SOCIALLY SOUND PRACTICES
- Our contract with our cocoa farmer partners also stipulates that they use ethical business practices.
- This means there is no child or slave labor, and that fair wages are paid to laborers.
- At origin, our farmer partners collaborate with other farmer groups and teach them the techniques they learn from us, from moisture reduction to proper storage. In turn, this creates better beans. Because the beans are better quality and because our company pays more for them, this allows the farmers to leverage a better price for them. In some cases, this has created a ripple effect that raised cocoa bean prices for the entire country to a much more fair and reasonable price.
YEARLY IN-PERSON VISITS
- Shawn visits our farmer groups at least once each year. During our visits, we evaluate cocoa beans, discuss post-harvest and fermentation techniques that might be affecting flavor, compare last year’s crop to this year’s in terms of flavor variance, profit share, provide an extensive chocolate tasting, which includes tasting and discussing each step of the bean-to-bar process, and in most cases work together on community projects in the areas of education and nutrition.

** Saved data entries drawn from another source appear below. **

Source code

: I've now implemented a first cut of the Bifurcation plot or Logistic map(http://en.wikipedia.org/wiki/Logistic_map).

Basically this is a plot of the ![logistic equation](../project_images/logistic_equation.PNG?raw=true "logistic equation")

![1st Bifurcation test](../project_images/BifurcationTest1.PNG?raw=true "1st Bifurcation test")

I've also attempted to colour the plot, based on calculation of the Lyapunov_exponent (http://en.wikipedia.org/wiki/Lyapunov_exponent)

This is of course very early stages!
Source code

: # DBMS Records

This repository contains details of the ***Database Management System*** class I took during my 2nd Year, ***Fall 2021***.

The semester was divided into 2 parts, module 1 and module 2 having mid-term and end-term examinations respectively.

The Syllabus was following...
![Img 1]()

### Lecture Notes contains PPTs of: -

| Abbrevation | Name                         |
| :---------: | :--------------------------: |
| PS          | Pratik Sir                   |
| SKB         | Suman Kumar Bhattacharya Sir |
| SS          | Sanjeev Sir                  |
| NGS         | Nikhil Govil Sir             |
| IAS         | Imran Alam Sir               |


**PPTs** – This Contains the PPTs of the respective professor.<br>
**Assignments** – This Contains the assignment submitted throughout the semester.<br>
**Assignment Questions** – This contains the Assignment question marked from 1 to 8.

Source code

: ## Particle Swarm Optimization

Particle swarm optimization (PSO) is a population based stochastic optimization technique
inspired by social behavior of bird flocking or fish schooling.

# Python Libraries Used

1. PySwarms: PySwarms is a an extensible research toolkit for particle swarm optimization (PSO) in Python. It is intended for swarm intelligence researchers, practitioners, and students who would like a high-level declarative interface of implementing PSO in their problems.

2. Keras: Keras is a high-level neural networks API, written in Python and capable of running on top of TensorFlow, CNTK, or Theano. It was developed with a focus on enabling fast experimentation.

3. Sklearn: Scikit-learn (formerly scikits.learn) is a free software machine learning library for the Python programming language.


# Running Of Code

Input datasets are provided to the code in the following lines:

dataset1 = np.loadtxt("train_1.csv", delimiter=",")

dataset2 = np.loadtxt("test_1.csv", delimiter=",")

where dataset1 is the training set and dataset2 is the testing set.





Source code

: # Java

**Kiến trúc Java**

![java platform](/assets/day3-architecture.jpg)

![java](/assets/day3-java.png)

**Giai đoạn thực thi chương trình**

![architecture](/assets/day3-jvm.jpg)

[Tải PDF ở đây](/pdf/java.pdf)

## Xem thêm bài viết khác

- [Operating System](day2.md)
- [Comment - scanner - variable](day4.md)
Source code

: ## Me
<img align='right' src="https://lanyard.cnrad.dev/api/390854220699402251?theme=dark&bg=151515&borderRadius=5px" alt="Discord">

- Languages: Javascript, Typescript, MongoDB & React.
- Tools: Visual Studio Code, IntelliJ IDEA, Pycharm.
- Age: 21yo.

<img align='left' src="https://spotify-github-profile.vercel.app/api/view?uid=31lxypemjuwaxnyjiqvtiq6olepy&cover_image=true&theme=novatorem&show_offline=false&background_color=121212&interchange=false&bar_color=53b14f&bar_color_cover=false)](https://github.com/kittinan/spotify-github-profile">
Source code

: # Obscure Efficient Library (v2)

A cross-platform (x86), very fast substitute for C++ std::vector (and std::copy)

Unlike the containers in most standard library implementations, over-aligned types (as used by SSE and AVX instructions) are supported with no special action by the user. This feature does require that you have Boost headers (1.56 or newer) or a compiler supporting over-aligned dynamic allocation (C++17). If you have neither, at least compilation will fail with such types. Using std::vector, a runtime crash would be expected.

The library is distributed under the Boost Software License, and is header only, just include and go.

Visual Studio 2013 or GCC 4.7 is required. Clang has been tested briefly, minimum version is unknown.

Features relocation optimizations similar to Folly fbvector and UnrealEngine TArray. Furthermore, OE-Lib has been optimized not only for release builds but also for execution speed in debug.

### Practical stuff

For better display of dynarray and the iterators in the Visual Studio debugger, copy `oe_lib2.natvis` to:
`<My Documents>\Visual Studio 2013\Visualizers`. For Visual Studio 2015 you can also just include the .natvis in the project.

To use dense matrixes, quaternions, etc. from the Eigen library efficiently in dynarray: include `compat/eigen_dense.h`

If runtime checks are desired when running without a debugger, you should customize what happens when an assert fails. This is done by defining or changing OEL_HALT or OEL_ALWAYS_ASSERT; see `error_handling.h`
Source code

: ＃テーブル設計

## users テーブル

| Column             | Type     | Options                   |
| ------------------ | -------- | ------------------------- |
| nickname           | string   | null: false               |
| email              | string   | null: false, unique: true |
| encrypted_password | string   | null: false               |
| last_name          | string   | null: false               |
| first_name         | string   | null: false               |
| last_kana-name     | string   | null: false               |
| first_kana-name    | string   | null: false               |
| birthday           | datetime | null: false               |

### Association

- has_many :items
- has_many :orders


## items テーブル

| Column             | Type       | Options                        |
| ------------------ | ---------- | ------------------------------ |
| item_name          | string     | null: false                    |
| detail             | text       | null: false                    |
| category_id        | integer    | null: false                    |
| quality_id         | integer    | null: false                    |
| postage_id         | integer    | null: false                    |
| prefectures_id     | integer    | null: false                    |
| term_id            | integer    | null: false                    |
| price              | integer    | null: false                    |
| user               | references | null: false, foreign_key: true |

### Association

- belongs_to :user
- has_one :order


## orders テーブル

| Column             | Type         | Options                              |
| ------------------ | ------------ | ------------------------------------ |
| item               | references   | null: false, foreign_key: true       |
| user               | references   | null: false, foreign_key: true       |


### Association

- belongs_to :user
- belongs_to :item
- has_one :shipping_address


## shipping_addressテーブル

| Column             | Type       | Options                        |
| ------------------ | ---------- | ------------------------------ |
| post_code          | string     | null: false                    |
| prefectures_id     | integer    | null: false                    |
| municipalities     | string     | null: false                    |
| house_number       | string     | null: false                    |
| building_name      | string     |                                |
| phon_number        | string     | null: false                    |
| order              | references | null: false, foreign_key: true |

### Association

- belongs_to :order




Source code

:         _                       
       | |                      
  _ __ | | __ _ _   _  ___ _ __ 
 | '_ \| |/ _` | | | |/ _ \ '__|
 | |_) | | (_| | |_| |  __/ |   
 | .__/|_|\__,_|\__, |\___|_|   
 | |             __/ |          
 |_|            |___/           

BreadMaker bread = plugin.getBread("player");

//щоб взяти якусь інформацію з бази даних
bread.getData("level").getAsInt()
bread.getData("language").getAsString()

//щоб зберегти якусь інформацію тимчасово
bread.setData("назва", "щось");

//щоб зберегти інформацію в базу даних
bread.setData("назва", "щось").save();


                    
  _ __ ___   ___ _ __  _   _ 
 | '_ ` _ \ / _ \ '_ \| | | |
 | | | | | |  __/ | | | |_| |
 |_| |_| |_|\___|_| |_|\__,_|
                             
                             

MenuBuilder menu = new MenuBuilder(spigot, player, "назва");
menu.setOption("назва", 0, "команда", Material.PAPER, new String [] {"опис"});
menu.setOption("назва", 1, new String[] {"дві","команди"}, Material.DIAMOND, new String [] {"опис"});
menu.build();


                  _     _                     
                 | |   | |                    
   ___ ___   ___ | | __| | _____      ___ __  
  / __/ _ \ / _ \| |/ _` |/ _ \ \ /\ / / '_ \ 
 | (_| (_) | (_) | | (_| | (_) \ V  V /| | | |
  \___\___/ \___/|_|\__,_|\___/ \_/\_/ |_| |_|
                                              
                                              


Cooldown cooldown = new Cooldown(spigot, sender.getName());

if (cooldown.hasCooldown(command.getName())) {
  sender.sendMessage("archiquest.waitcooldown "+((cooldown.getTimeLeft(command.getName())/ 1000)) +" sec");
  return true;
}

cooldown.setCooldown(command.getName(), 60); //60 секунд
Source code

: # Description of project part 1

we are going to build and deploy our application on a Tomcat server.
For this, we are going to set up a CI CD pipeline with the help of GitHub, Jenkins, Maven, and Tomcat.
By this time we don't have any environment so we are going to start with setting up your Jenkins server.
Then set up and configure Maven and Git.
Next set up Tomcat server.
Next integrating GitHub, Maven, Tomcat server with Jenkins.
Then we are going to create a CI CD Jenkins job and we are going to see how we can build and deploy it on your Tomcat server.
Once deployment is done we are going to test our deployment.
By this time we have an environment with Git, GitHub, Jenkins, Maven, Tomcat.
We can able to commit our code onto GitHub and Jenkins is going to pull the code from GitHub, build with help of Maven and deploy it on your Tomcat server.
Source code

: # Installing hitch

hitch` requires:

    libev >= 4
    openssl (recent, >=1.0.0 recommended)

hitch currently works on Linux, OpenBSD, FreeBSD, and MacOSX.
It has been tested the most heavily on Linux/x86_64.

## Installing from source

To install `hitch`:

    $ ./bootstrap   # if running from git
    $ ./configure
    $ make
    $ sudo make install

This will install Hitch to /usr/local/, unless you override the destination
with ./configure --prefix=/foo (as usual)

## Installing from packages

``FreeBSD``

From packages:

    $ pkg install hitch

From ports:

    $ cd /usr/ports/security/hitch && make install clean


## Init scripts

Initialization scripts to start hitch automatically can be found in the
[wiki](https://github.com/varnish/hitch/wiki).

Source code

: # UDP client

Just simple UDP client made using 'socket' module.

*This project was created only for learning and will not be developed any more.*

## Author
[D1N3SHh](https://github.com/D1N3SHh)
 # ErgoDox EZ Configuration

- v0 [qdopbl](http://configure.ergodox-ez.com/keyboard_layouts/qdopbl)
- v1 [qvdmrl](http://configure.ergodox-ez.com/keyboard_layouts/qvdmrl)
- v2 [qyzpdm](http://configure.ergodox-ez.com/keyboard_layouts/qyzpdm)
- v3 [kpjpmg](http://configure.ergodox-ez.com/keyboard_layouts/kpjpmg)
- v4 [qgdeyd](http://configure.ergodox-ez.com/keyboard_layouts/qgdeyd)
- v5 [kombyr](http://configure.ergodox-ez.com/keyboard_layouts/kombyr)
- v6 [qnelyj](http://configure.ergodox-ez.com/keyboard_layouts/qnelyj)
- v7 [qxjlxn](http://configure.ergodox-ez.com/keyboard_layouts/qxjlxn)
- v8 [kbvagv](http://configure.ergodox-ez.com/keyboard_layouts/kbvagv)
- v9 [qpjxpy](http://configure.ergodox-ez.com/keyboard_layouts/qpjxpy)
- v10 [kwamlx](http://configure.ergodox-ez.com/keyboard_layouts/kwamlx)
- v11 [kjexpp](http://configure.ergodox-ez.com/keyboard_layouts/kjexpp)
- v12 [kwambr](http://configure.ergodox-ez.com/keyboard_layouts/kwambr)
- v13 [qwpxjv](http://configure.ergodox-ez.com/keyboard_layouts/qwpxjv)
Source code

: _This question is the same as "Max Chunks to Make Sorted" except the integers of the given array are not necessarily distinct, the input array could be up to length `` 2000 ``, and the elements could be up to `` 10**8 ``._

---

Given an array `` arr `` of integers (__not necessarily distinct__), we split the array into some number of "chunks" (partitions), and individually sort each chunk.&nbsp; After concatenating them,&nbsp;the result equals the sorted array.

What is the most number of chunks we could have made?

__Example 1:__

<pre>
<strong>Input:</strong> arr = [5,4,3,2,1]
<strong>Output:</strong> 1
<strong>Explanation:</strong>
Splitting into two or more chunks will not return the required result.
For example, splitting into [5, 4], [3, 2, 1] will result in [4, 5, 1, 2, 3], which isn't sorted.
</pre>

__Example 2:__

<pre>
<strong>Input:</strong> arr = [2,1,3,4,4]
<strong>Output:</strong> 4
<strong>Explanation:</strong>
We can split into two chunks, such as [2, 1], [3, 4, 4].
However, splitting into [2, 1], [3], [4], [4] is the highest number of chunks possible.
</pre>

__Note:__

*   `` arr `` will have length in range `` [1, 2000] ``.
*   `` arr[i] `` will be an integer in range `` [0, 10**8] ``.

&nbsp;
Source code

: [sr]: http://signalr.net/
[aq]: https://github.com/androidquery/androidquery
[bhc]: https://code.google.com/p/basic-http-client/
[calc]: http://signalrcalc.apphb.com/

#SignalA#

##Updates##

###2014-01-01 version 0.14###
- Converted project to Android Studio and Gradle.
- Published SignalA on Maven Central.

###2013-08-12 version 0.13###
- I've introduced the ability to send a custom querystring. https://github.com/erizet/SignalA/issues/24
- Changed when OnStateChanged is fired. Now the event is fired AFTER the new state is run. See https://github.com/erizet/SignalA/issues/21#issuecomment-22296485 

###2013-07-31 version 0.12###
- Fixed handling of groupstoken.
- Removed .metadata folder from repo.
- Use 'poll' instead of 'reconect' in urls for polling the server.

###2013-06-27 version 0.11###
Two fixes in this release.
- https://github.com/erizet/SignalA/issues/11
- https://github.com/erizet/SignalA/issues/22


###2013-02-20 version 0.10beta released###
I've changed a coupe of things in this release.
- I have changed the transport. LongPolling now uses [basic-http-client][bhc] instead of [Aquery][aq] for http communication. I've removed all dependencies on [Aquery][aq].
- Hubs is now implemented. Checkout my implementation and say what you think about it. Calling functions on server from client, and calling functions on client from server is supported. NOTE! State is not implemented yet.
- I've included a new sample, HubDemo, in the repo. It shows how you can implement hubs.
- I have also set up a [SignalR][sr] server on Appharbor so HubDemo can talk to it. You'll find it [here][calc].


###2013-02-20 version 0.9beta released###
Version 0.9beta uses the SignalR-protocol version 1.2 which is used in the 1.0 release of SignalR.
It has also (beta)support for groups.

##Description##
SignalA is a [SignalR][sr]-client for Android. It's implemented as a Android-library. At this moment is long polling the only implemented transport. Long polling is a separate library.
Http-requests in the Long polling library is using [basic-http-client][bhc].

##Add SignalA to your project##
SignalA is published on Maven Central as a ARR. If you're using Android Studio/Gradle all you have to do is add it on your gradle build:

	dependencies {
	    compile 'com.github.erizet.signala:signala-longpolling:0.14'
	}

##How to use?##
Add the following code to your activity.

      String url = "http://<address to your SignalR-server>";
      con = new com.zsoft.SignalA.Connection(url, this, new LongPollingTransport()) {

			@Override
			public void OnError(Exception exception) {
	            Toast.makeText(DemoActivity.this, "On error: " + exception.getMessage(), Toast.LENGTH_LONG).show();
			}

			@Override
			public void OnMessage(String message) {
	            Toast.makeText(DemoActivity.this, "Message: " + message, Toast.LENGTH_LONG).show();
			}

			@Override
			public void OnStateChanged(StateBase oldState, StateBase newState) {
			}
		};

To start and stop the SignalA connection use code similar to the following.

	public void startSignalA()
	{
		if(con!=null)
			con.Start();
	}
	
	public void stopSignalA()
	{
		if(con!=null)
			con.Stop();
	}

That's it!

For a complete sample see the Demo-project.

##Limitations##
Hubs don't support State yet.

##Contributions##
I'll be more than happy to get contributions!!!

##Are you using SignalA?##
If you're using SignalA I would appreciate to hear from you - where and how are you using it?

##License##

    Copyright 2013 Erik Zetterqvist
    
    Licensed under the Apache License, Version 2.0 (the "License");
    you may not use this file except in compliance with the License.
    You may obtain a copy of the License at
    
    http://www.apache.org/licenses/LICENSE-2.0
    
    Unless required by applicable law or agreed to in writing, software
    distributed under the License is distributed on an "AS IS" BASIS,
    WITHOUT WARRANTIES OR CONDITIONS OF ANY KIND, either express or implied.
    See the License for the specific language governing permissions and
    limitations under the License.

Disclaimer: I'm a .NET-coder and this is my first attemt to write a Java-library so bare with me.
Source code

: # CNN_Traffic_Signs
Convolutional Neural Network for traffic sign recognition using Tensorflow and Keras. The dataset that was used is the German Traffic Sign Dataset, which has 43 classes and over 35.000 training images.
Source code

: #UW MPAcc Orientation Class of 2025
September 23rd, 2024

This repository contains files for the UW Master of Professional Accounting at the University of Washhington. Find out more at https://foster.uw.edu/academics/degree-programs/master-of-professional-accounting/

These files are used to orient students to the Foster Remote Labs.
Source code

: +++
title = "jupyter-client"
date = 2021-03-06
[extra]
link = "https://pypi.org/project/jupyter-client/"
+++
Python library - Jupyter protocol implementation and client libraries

- We visit our farmer partners regularly because it's good business--to see their small farms, taste the cocoa pods, smell the fermenting cocoa beans, share profits--and also because we have a kinship. In some origins, like Ecuador, Shawn has been business partners and friends with our lead farmer partner, Vitaliano, for over a decade. In the case of Mababu, Tanzania, every other year we shepherd Chocolate University students from our hometown to work alongside our farmer partners for a week, harvest cacao and experience their way of life.
- Regular visits to each of our cocoa origins are paramount to sustaining healthy Direct Trade relationships.
So, why do we practice Direct Trade? Because you get better chocolate, because it’s better farmernomics, and because we all get better communities. Few chocolate makers practice direct trade and almost none go to the lengths we do to be involved every step of the way. It’s certainly not cheaper, easier or simpler, and it definitely doesn’t carry less financial risk for us. We practice Direct Trade because we think it’s the right way and the best way.